Task brief:
Go through the entries one line at a time, and gather every line that has the word "clicking".

*** Data ***

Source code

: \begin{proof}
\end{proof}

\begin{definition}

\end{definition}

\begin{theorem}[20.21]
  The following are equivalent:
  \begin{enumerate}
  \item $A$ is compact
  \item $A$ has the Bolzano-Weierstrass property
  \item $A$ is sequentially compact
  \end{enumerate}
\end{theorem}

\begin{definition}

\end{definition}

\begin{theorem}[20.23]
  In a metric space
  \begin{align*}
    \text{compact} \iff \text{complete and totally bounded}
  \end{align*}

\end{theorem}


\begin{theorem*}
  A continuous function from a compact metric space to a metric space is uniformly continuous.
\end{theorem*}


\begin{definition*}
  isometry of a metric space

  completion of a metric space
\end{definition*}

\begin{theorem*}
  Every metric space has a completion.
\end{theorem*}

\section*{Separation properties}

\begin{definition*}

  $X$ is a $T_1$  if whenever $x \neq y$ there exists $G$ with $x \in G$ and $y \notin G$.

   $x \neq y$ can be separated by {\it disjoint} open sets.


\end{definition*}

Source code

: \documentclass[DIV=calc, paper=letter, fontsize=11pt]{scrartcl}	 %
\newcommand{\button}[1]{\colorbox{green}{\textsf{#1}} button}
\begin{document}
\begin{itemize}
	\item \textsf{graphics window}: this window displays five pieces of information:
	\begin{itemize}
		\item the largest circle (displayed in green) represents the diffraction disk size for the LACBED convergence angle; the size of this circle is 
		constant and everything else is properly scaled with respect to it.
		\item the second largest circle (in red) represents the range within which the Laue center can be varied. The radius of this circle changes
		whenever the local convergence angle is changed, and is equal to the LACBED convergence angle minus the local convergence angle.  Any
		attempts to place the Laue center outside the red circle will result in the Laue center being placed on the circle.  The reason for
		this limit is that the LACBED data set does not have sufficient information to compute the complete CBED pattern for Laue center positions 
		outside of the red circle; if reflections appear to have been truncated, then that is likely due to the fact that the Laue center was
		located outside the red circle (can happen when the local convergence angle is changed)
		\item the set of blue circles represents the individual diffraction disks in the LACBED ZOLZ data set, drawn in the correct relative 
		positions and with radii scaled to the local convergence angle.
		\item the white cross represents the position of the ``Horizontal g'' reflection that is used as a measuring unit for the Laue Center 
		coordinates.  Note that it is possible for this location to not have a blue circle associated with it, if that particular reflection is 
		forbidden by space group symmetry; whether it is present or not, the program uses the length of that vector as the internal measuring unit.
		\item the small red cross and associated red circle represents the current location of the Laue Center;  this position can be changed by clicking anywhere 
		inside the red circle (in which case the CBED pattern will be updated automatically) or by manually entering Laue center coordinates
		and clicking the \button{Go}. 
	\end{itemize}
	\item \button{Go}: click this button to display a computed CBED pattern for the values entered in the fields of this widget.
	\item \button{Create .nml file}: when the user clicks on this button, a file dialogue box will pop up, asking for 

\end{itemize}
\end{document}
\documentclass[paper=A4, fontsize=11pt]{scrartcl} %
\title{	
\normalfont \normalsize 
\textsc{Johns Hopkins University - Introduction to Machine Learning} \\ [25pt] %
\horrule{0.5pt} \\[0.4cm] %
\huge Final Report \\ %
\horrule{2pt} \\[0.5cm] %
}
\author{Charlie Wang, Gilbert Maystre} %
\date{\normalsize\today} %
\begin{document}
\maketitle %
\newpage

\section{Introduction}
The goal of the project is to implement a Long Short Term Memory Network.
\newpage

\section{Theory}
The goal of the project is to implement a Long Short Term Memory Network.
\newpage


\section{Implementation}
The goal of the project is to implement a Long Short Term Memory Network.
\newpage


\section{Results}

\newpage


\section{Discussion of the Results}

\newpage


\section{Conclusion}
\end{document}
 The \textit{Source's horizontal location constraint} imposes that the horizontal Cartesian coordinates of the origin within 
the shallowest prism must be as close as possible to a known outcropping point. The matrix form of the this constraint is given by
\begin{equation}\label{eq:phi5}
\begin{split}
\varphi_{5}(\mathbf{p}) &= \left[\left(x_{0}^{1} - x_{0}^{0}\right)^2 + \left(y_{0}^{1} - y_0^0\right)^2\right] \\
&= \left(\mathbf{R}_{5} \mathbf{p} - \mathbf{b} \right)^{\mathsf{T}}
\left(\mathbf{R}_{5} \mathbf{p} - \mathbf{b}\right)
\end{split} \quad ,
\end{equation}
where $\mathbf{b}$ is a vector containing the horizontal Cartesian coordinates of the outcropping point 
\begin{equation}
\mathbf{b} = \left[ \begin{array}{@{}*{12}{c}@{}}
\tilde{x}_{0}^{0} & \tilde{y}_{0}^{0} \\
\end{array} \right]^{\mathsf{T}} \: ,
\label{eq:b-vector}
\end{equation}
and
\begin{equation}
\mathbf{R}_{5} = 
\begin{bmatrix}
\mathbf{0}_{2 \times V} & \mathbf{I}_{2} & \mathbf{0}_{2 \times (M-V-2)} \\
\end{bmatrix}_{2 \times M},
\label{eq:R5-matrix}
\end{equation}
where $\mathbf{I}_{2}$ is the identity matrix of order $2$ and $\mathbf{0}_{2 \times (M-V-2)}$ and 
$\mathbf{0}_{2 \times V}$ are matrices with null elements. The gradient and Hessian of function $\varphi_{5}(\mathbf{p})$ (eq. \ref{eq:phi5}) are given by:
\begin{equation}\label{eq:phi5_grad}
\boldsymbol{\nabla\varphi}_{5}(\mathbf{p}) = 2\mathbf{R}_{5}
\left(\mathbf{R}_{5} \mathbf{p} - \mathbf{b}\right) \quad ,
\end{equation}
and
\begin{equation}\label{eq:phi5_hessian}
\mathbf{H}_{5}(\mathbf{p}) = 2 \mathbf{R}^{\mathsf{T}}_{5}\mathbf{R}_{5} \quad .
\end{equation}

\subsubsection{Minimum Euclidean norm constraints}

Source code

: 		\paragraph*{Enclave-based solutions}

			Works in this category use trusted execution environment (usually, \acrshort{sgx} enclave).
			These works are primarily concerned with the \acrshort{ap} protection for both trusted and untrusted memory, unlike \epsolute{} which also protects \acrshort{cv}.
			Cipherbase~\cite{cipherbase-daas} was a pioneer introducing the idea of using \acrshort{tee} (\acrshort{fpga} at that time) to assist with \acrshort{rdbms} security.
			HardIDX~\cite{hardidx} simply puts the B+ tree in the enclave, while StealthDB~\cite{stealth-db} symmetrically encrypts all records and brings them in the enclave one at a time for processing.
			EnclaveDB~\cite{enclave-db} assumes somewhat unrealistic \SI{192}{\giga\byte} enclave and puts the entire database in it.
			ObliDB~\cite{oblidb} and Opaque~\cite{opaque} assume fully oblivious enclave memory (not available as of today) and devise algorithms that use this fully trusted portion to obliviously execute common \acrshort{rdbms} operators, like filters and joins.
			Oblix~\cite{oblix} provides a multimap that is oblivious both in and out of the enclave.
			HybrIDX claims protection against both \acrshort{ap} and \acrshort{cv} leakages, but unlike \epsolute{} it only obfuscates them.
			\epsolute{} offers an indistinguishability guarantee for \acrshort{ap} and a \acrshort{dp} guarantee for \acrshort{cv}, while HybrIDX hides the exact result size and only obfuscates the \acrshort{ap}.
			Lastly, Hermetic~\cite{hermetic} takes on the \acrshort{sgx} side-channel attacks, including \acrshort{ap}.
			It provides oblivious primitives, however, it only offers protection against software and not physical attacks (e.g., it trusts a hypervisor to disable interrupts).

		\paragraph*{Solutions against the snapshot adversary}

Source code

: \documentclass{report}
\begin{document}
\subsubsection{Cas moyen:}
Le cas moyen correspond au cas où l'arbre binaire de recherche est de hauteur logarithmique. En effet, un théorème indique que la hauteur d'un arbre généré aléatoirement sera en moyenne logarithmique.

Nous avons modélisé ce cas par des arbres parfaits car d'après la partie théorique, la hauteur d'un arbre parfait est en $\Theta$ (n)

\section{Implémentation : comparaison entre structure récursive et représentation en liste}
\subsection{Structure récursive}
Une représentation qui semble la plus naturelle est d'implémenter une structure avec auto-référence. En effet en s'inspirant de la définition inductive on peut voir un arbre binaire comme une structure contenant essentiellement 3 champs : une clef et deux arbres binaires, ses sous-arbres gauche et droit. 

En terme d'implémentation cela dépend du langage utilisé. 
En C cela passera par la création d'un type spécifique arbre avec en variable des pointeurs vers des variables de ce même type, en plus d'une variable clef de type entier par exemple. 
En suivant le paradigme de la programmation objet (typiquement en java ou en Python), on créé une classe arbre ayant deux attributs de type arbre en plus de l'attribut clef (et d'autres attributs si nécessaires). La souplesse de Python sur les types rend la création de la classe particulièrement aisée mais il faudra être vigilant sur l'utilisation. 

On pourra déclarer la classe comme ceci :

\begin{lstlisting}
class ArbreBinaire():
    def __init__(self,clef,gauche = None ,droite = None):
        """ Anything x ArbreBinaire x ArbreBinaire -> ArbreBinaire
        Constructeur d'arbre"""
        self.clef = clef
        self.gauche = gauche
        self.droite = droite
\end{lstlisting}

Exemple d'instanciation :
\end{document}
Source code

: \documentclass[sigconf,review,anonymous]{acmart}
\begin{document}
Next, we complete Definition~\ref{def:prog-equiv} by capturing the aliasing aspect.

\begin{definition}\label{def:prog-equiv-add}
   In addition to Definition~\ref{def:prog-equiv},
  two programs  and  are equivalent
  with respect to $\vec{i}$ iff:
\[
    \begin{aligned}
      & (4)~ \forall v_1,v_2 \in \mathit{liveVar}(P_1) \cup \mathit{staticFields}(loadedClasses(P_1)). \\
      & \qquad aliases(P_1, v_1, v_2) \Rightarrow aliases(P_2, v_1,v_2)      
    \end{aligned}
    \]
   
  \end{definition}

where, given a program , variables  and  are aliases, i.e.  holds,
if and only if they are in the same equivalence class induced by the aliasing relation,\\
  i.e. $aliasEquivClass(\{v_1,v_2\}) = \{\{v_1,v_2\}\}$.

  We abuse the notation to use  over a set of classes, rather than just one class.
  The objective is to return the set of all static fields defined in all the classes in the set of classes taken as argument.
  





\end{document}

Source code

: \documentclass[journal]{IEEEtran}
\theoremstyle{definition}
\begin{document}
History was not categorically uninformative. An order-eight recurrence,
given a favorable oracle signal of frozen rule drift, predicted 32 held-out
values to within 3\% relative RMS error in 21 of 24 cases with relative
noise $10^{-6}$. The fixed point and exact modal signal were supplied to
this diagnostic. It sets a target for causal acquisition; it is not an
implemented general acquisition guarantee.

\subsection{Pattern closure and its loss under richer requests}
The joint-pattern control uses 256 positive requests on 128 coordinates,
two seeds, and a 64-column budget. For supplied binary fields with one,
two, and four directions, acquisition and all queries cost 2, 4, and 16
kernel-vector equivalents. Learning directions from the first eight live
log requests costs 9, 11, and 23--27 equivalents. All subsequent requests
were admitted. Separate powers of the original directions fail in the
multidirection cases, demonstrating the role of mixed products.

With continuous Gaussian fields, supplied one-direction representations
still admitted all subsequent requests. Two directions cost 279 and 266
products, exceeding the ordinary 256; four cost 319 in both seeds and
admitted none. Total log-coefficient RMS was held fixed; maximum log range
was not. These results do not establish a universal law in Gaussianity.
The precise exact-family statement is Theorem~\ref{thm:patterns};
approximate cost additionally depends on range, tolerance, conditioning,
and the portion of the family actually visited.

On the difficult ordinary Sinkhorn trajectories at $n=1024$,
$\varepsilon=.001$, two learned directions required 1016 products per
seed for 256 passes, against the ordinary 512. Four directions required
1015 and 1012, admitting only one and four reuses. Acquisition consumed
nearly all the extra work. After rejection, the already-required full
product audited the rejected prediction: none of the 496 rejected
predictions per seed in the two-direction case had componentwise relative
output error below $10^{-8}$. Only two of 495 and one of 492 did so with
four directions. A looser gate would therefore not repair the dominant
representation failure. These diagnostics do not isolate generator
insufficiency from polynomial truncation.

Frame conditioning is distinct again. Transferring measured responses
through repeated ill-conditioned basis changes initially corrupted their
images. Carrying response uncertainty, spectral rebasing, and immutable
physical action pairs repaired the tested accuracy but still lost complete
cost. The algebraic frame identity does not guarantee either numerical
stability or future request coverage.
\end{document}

*** End of Data ***

Response to the exercise:
		\item the small red cross and associated red circle represents the current location of the Laue Center;  this position can be changed by clicking anywhere 
		and clicking the \button{Go}. 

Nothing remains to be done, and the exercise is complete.